WORK INSTRUCTIONS: Below are records; count the lines in them that hold "devotional" and give only the count.

DATA EXCERPTS:
○ ○ ○ ○

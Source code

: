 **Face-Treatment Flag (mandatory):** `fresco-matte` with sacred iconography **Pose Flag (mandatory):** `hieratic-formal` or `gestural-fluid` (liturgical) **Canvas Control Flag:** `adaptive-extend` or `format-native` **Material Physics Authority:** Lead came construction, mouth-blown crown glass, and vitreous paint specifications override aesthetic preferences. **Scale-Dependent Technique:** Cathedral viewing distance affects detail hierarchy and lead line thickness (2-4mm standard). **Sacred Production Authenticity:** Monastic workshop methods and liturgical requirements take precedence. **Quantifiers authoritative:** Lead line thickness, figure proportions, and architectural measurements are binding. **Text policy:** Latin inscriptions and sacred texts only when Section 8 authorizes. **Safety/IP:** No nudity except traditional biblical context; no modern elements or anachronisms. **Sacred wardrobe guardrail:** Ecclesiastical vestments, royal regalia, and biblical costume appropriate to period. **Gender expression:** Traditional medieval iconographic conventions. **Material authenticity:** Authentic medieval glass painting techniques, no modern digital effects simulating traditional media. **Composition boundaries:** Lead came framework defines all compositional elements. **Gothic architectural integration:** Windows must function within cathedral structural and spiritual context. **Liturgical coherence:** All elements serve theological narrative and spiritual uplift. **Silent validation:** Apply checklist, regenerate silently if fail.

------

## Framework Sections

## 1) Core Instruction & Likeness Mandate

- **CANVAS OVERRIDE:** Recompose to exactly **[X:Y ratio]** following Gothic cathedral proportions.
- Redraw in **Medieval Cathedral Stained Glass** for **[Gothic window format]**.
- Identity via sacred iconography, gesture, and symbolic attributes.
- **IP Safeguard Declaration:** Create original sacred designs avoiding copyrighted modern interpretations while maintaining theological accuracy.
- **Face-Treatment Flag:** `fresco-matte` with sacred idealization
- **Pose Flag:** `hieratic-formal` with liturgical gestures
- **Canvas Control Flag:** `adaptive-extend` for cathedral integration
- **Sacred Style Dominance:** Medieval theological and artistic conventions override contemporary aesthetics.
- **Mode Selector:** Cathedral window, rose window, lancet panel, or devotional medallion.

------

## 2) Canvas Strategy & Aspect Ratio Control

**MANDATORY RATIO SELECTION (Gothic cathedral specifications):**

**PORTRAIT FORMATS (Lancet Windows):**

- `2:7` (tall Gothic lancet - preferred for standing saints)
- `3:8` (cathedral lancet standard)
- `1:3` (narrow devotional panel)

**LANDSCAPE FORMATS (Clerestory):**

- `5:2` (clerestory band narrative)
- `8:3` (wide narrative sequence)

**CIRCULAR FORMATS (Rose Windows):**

○ ○ ○ ○

TASK RESPONSE: 2